Fait et jugé en la Cour des comptes, quatrième chambre, première section. Présents : M. Yves ROLLAND, président de section, président de la formation ; Mme Anne FROMENT-MEURICE, présidente de chambre maintenue,
MM. Jean-Yves BERTUCCI, Olivier ORTIZ, conseillers maîtres, et Mme Dominique DUJOLS, conseillère maître.
En présence de Mme Marie-Hélène PARIS-VARIN, greffière de séance.
Marie-Hélène PARIS-VARIN |
Yves ROLLAND |
En conséquence, la République française mande et ordonne à tous huissiers de justice, sur ce requis, de mettre ledit arrêt à exécution, aux procureurs généraux et aux procureurs de la République près les tribunaux de grande instance d’y tenir la main, à tous commandants et officiers de la force publique de prêter main-forte lorsqu’ils en seront légalement requis.

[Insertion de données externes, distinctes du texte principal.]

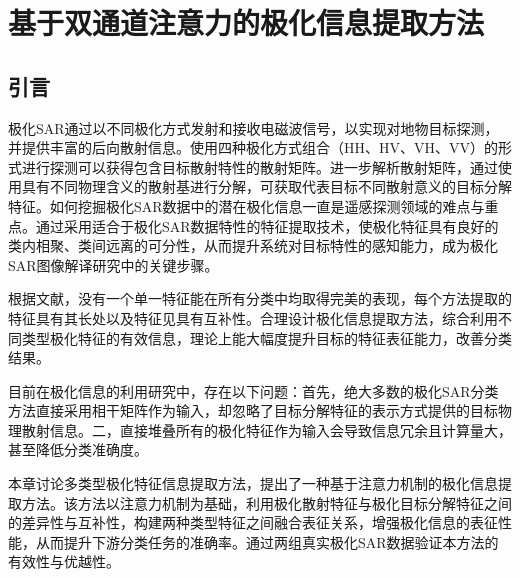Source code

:\chapter{基于双通道注意力的极化信息提取方法}
\section{引言}
极化SAR通过以不同极化方式发射和接收电磁波信号，以实现对地物目标探测，并提供丰富的后向散射信息。使用四种极化方式组合（HH、HV、VH、VV）的形式进行探测可以获得包含目标散射特性的散射矩阵。进一步解析散射矩阵，通过使用具有不同物理含义的散射基进行分解，可获取代表目标不同散射意义的目标分解特征。如何挖掘极化SAR数据中的潜在极化信息一直是遥感探测领域的难点与重点。通过采用适合于极化SAR数据特性的特征提取技术，使极化特征具有良好的类内相聚、类间远离的可分性，从而提升系统对目标特性的感知能力，成为极化SAR图像解译研究中的关键步骤。

根据文献\cite{刘高峰2014极化,1017062722.nh}，没有一个单一特征能在所有分类中均取得完美的表现，每个方法提取的特征具有其长处以及特征见具有互补性。合理设计极化信息提取方法，综合利用不同类型极化特征的有效信息，理论上能大幅度提升目标的特征表征能力，改善分类结果。


目前在极化信息的利用研究中，存在以下问题：首先，绝大多数的极化SAR分类方法直接采用相干矩阵作为输入，却忽略了目标分解特征的表示方式提供的目标物理散射信息。二，直接堆叠所有的极化特征作为输入会导致信息冗余且计算量大，甚至降低分类准确度。

本章讨论多类型极化特征信息提取方法，提出了一种基于注意力机制的极化信息提取方法。该方法以注意力机制为基础，利用极化散射特征与极化目标分解特征之间的差异性与互补性，构建两种类型特征之间融合表征关系，增强极化信息的表征性能，从而提升下游分类任务的准确率。通过两组真实极化SAR数据验证本方法的有效性与优越性。



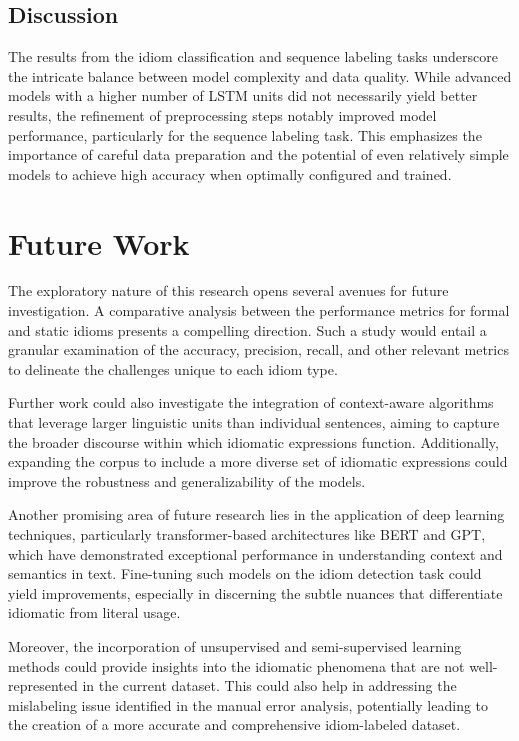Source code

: \documentclass[conference]{IEEEtran}
\begin{document}
\subsection{Discussion}
The results from the idiom classification and sequence labeling tasks underscore the intricate balance between model complexity and data quality. While advanced models with a higher number of LSTM units did not necessarily yield better results, the refinement of preprocessing steps notably improved model performance, particularly for the sequence labeling task. This emphasizes the importance of careful data preparation and the potential of even relatively simple models to achieve high accuracy when optimally configured and trained.

\section{Future Work}

The exploratory nature of this research opens several avenues for future investigation. A comparative analysis between the performance metrics for formal and static idioms presents a compelling direction. Such a study would entail a granular examination of the accuracy, precision, recall, and other relevant metrics to delineate the challenges unique to each idiom type.

Further work could also investigate the integration of context-aware algorithms that leverage larger linguistic units than individual sentences, aiming to capture the broader discourse within which idiomatic expressions function. Additionally, expanding the corpus to include a more diverse set of idiomatic expressions could improve the robustness and generalizability of the models.

Another promising area of future research lies in the application of deep learning techniques, particularly transformer-based architectures like BERT and GPT, which have demonstrated exceptional performance in understanding context and semantics in text. Fine-tuning such models on the idiom detection task could yield improvements, especially in discerning the subtle nuances that differentiate idiomatic from literal usage.

Moreover, the incorporation of unsupervised and semi-supervised learning methods could provide insights into the idiomatic phenomena that are not well-represented in the current dataset. This could also help in addressing the mislabeling issue identified in the manual error analysis, potentially leading to the creation of a more accurate and comprehensive idiom-labeled dataset.
\end{document}
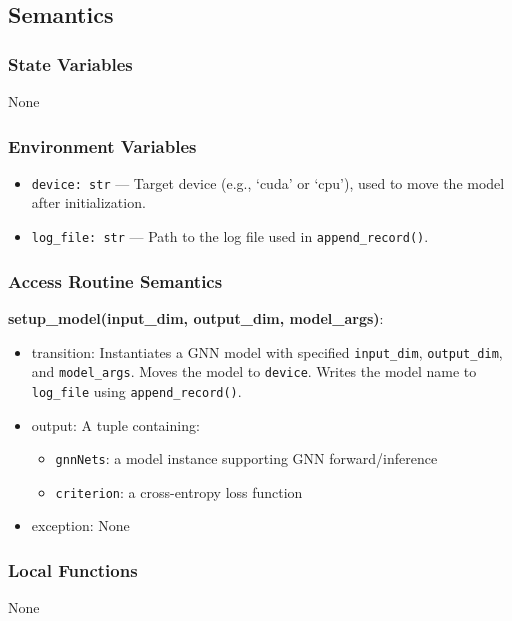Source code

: \documentclass[12pt, titlepage]{article}
\begin{document}
\subsection{Semantics}

\subsubsection{State Variables}
None

\subsubsection{Environment Variables}
\begin{itemize}
  \item \texttt{device: str} — Target device (e.g., `cuda' or `cpu'), used to move the model after initialization.
  \item \texttt{log\_file: str} — Path to the log file used in \texttt{append\_record()}.
\end{itemize}

\subsubsection{Access Routine Semantics}

\noindent \textbf{setup\_model(input\_dim, output\_dim, model\_args)}:
\begin{itemize}
  \item transition: Instantiates a GNN model with specified \texttt{input\_dim}, \texttt{output\_dim}, and \texttt{model\_args}. Moves the model to \texttt{device}. Writes the model name to \texttt{log\_file} using \texttt{append\_record()}.
  \item output: A tuple containing:
  \begin{itemize}
    \item \texttt{gnnNets}: a model instance supporting GNN forward/inference
    \item \texttt{criterion}: a cross-entropy loss function
  \end{itemize}
  \item exception: None
\end{itemize}

\subsubsection{Local Functions}
None
\end{document}
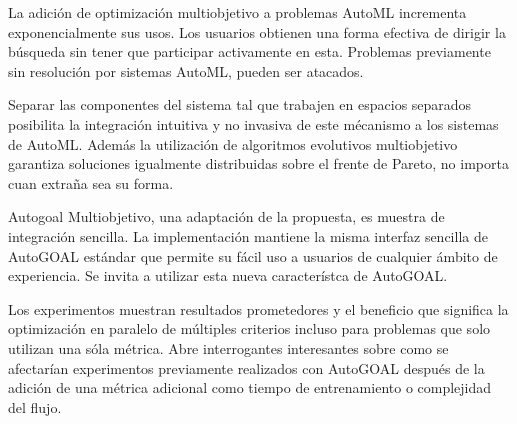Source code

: \begin{conclusions}
    La adici\'on de optimizaci\'on multiobjetivo a problemas AutoML incrementa exponencialmente sus usos. Los usuarios obtienen una forma efectiva de dirigir la b\'usqueda sin tener que participar activamente en esta. Problemas previamente sin resoluci\'on por sistemas AutoML, pueden ser atacados.

    Separar las componentes del sistema tal que trabajen en espacios separados posibilita la integraci\'on intuitiva y no invasiva de este m\'ecanismo a los sistemas de AutoML. Adem\'as la utilizaci\'on de algoritmos evolutivos multiobjetivo garantiza soluciones igualmente distribuidas sobre el frente de Pareto, no importa cuan extra\~na sea su forma.

    Autogoal Multiobjetivo, una adaptaci\'on de la propuesta, es muestra de integraci\'on sencilla. La implementaci\'on mantiene  la misma interfaz sencilla de AutoGOAL est\'andar que permite su f\'acil uso a usuarios de cualquier \'ambito de experiencia. Se invita a utilizar esta nueva caracter\'istca de AutoGOAL.

    Los experimentos muestran resultados prometedores y el beneficio que significa la optimizaci\'on en paralelo de m\'ultiples criterios incluso para problemas que solo utilizan una s\'ola m\'etrica.
    Abre interrogantes interesantes sobre como se afectar\'ian experimentos previamente realizados con AutoGOAL despu\'es de la adici\'on de una m\'etrica adicional como tiempo de entrenamiento o complejidad del flujo.





\end{conclusions}
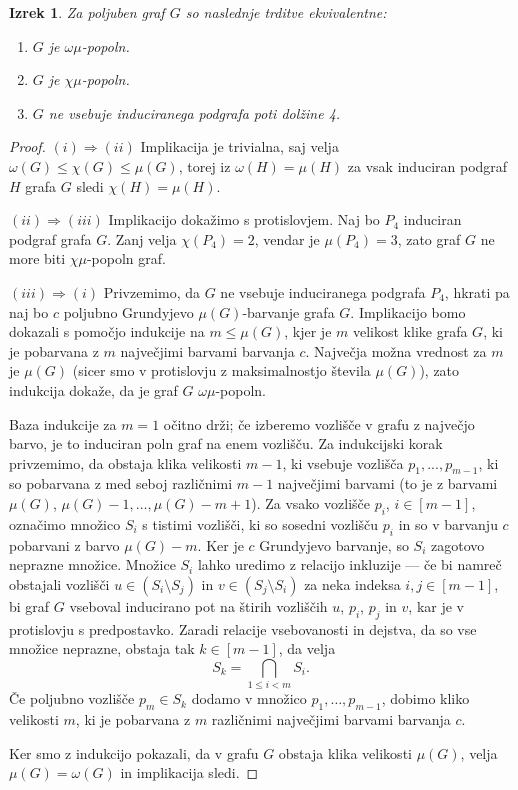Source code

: \documentclass[12pt,a4paper,twoside]{article}
\theoremstyle{definition} %
\theoremstyle{plain} %
\newtheorem{izrek}[definicija]{Izrek}
\numberwithin{equation}{section}  %
\begin{document}
\begin{izrek}\label{grundyjevaKarakterizacija}
Za poljuben graf $G$ so naslednje trditve ekvivalentne:
\begin{enumerate}[label=(\roman*)]
\item $G$ je $\omega\mu$-popoln.
\item $G$ je $\chi\mu$-popoln.
\item $G$ ne vsebuje induciranega podgrafa poti dolžine 4.
\end{enumerate}
\end{izrek}

\begin{proof} $(i) \Rightarrow (ii)$ Implikacija je trivialna, saj velja $\omega(G) \leq \chi(G) \leq \mu(G)$, torej iz $\omega(H) = \mu(H)$ za vsak induciran podgraf $H$ grafa $G$ sledi $\chi(H) = \mu(H)$.

\medskip
$(ii) \Rightarrow (iii)$ Implikacijo dokažimo s protislovjem. Naj bo $P_4$ induciran podgraf grafa $G$. Zanj velja $\chi(P_4)=2$, vendar je $\mu(P_4) = 3$, zato graf $G$ ne more biti $\chi\mu$-popoln graf.

\medskip
$(iii) \Rightarrow (i)$ Privzemimo, da $G$ ne vsebuje induciranega podgrafa $P_4$, hkrati pa naj bo $c$ poljubno Grundyjevo $\mu(G)$-barvanje grafa $G$. Implikacijo bomo dokazali s pomočjo indukcije na $m \leq \mu(G)$, kjer je $m$ velikost klike grafa $G$, ki je pobarvana z $m$ največjimi barvami barvanja $c$. Največja možna vrednost za $m$ je $\mu(G)$ (sicer smo v protislovju z maksimalnostjo števila $\mu(G)$), zato indukcija dokaže, da je graf $G$ $\omega\mu$-popoln.

Baza indukcije za $m=1$ očitno drži; če izberemo vozlišče v grafu z največjo barvo, je to induciran poln graf na enem vozlišču. Za indukcijski korak privzemimo, da obstaja klika velikosti $m-1$, ki vsebuje vozlišča $p_1, ..., p_{m-1}$, ki so pobarvana z med seboj različnimi $m-1$ največjimi barvami (to je z barvami $\mu(G)$, $\mu(G) - 1, \dots, \mu(G) - m + 1$). Za vsako vozlišče $p_i$, $i \in [m-1]$, označimo množico $S_i$ s tistimi vozlišči, ki so sosedni vozlišču $p_i$ in so v barvanju $c$ pobarvani z barvo $\mu(G) - m$. Ker je $c$ Grundyjevo barvanje, so $S_i$ zagotovo neprazne množice. Množice $S_i$ lahko uredimo z relacijo inkluzije --- če bi namreč obstajali vozlišči $u \in (S_i \setminus S_j)$ in $v\in (S_j \setminus S_i)$ za neka indeksa $i,j \in [m-1]$, bi graf $G$ vseboval inducirano pot na štirih vozliščih $u$, $p_i$, $p_j$ in $v$, kar je v protislovju s predpostavko. Zaradi relacije vsebovanosti in dejstva, da so vse množice neprazne, obstaja tak $k \in [m-1]$, da velja $$S_k = \bigcap_{1 \leq i < m} S_i.$$ Če poljubno vozlišče $p_m \in S_k$ dodamo v množico $p_1, \dots, p_{m-1}$, dobimo kliko velikosti $m$, ki je pobarvana z $m$ različnimi največjimi barvami barvanja $c$.

Ker smo z indukcijo pokazali, da v grafu $G$ obstaja klika velikosti $\mu(G)$, velja $\mu(G) = \omega(G)$ in implikacija sledi.\end{proof}
\end{document}
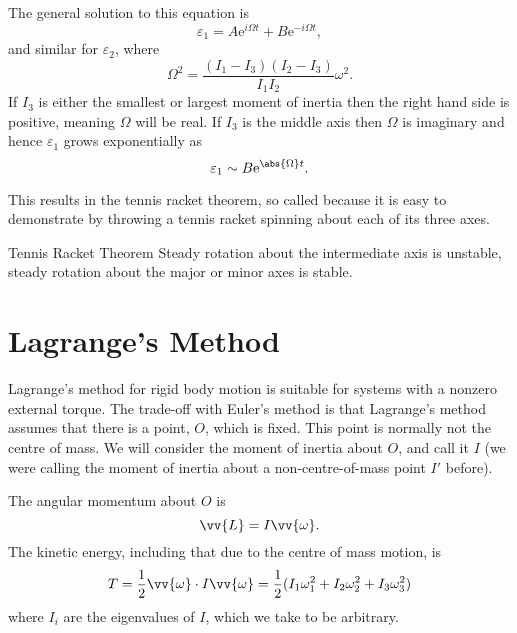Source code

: \documentclass[fleqn]{NotesClass}
\newcommand*{\e}{\mathrm{e}}
\begin{document}
    The general solution to this equation is
    \begin{equation}
        \varepsilon_1 = A\e^{i\Omega t} + B\e^{-i\Omega t},
    \end{equation}
    and similar for \(\varepsilon_2\), where
    \begin{equation}
        \Omega^2 = \frac{(I_1 - I_3)(I_2 - I_3)}{I_1I_2}\omega^2.
    \end{equation}
    If \(I_3\) is either the smallest or largest moment of inertia then the right hand side is positive, meaning \(\Omega\) will be real.
    If \(I_3\) is the middle axis then \(\Omega\) is imaginary and hence \(\varepsilon_1\) grows exponentially as
    \begin{equation}
        \varepsilon_1 \sim B\e^{\abs{\Omega}t}.
    \end{equation}
    
    This results in the tennis racket theorem, so called because it is easy to demonstrate by throwing a tennis racket spinning about each of its three axes.
    \begin{thm}{Tennis Racket Theorem}{}
        Steady rotation about the intermediate axis is unstable, steady rotation about the major or minor axes is stable.
    \end{thm}
    
    \chapter{Lagrange's Method}
    Lagrange's method for rigid body motion is suitable for systems with a nonzero external torque.
    The trade-off with Euler's method is that Lagrange's method assumes that there is a point, \(O\), which is fixed.
    This point is normally not the centre of mass.
    We will consider the moment of inertia about \(O\), and call it \(I\) (we were calling the moment of inertia about a non-centre-of-mass point \(I'\) before).
    
    The angular momentum about \(O\) is
    \begin{equation}
        \vv{L} = I\vv{\omega}.
    \end{equation}
    The kinetic energy, including that due to the centre of mass motion, is
    \begin{equation}
        T = \frac{1}{2}\vv{\omega} \cdot I \vv{\omega} = \frac{1}{2}(I_1\omega_1^2 + I_2\omega_2^2 + I_3\omega_3^2)
    \end{equation}
    where \(I_i\) are the eigenvalues of \(I\), which we take to be arbitrary.
    
\end{document}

Conformément aux dispositions de l’article R. 142-20 du code des juridictions financières, les arrêts prononcés par la Cour des comptes peuvent faire l’objet d’un pourvoi en cassation présenté, sous peine d’irrecevabilité, par le ministère d’un avocat au Conseil d’État dans le délai de deux mois à compter de la notification de l’acte. La révision d’un arrêt ou d’une ordonnance peut être demandée après expiration des délais de pourvoi en cassation, et ce dans les conditions prévues au I de l’article R. 142-19 du même code.